Trump II senaryosu karşısında gelişmekte olan piyasaların tepkisi Trump I döneminden farklı değil. Güçlü dolar ve yükselen ABD faizleri gelişmekte olan ülke paralarından başlayarak, yerel para tahvillere ve hisse senetlerine yayılan satışlara neden oldu.
ABD enflasyonunun düşük büyümenin yavaş olduğu baz senaryomuzu koruyoruz. Vergi oranlarının düşürülmesine rağmen önümüzdeki on yılda bütçe açığındaki toplam artışı 1,5 trilyon dolar ile sınırlayan bir programın büyümeye ilave katkısının yüzde 0,1 civarında olması bekleniyor.

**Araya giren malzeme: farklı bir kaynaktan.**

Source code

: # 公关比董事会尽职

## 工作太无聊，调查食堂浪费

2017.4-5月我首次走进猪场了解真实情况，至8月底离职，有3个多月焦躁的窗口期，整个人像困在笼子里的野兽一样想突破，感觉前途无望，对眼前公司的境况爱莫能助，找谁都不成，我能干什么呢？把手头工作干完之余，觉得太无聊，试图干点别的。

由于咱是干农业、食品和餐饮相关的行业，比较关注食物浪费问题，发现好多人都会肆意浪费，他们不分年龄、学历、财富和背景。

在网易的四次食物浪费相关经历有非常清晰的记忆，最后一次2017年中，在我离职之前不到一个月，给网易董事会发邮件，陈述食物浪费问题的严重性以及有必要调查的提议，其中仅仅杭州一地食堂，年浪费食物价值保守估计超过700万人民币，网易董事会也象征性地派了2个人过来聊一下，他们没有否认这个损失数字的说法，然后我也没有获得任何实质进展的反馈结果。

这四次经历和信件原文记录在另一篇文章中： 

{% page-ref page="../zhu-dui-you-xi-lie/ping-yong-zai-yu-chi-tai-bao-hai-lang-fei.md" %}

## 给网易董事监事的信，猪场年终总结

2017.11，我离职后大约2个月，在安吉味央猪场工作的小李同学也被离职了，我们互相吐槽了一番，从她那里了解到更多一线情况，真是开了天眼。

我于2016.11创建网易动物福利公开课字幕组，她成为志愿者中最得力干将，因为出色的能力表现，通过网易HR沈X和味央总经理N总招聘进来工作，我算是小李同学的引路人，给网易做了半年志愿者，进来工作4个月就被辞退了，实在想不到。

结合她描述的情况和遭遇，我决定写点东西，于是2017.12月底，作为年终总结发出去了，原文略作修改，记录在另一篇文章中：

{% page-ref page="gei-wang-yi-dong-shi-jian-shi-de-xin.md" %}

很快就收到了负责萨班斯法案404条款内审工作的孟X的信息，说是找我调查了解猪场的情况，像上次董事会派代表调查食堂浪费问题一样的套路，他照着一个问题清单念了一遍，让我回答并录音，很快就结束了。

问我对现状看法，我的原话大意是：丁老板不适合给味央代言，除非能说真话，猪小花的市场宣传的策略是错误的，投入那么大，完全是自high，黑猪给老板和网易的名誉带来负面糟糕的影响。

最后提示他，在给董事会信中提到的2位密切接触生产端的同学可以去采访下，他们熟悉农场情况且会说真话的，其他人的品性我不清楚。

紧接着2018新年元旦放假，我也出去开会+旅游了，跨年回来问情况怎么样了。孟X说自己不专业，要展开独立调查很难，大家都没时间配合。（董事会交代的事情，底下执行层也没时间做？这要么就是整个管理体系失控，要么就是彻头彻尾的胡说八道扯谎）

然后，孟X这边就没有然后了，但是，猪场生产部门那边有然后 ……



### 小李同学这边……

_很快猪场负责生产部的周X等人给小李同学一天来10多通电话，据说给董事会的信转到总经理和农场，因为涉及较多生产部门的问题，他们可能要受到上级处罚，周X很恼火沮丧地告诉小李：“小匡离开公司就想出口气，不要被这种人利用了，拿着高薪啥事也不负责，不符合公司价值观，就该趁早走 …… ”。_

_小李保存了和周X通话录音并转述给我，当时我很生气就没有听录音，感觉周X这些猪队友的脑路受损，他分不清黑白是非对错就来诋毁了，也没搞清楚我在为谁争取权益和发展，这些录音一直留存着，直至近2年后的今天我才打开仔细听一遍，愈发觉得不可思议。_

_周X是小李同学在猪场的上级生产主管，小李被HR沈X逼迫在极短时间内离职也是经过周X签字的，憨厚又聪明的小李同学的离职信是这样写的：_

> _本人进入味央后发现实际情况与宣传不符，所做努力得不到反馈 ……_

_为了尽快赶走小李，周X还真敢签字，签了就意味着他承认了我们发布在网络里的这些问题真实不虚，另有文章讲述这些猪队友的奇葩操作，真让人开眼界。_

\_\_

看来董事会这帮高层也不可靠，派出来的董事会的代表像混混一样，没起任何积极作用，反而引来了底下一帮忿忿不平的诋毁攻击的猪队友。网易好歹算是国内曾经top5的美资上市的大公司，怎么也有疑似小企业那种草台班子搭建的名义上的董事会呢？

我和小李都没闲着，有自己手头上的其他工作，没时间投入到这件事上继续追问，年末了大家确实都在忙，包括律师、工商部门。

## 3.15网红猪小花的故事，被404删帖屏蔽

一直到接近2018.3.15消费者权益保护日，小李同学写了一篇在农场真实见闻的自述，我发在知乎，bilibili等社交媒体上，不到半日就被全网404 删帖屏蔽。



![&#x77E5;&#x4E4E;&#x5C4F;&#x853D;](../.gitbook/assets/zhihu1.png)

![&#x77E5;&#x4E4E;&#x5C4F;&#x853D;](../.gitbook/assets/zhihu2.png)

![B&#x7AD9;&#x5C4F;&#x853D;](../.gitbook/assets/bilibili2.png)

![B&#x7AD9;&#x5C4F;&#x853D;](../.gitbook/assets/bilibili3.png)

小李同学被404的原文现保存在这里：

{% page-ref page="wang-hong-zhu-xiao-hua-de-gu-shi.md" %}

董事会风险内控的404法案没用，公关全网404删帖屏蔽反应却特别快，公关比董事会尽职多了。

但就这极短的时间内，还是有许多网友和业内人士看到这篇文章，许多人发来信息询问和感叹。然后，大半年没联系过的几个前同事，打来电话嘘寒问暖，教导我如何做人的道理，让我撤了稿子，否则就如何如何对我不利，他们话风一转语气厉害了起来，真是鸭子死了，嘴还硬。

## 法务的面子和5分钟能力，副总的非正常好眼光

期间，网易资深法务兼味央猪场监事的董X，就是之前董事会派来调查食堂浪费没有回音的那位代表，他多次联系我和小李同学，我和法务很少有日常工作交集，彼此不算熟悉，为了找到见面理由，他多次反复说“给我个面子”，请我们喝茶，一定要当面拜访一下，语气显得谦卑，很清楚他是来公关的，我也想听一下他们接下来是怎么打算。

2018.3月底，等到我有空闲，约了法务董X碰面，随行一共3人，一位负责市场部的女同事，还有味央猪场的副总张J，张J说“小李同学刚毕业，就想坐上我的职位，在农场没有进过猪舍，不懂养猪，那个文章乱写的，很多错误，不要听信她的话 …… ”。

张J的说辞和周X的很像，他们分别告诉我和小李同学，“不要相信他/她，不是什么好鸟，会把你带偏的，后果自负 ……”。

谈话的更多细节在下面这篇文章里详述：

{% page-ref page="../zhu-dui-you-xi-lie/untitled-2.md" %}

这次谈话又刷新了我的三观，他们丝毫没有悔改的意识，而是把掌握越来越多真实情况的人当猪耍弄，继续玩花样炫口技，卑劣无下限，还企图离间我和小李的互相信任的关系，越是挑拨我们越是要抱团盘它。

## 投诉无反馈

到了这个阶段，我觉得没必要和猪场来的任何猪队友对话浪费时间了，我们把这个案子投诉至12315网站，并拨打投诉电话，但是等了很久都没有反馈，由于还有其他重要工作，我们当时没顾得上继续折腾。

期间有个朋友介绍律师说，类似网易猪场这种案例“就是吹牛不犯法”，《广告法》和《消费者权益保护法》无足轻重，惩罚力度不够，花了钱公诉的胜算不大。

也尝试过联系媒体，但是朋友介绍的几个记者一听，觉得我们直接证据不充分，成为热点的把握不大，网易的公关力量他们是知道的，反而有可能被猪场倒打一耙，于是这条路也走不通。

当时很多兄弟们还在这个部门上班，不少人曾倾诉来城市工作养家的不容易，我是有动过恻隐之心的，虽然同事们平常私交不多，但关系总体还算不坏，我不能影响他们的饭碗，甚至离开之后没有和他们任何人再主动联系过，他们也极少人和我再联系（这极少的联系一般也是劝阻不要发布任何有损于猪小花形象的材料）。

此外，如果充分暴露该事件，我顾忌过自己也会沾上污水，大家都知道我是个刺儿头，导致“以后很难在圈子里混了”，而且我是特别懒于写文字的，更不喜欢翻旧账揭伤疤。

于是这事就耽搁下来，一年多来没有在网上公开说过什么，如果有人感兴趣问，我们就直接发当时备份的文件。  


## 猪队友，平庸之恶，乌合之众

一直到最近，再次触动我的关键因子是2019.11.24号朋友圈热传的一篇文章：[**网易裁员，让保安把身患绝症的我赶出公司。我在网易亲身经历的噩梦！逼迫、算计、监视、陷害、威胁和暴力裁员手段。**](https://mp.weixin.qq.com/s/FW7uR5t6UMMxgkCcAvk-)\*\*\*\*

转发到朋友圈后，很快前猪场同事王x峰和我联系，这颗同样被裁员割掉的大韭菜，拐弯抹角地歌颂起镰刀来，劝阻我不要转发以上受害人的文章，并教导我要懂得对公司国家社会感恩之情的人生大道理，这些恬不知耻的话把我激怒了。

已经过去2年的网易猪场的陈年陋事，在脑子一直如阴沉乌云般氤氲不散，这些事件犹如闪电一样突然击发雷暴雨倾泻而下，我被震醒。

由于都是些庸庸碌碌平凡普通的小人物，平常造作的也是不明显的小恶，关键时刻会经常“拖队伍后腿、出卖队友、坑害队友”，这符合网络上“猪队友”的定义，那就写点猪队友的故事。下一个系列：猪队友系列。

Söz konusu büyüme artışı küresel sermayenin gelişmekte olan ekonomilerden çıkıp yeniden ABD ekonomisine yönelmesi için yeterli değil. Ancak kurumlar vergisinin yüzde 20’ye indirilmesi yurtdışındaki iştiraklerde tutulan karın merkeze getirilmesini sağlayabilir. Büyük çoğunluğu dolar bazında olsa da bu kaynağın ABD’ye geri dönmesi gelişmekte olan piyasalarda dolar talebinin ve faizlerin yükselmesine neden olabilir.
Gelişmekte olan varlıkların 2017 yılından beri yükselmesini sağlayan ana dinamiklerde bir değişiklik yok. İç talebin ve küresel büyümenin desteğini arkasına alan gelişmekte olan şirketlerinin karlılığı güçleniyor. Hızlı büyüme ve makul değerlemeler küresel sermayenin gelişmekte olan piyasalara yönelmesini destekliyor.
Ancak beklentilerin üzerinde gelen Ağustos enflasyonu, Trump’ın vergi paketi ve Fed başkanları tarafından yapılan görece şahin açıklamalar sonrası piyasa fiyatlamalarının gelişmekte olan piyasalar aleyhine değiştiğini kabul etmek lazım.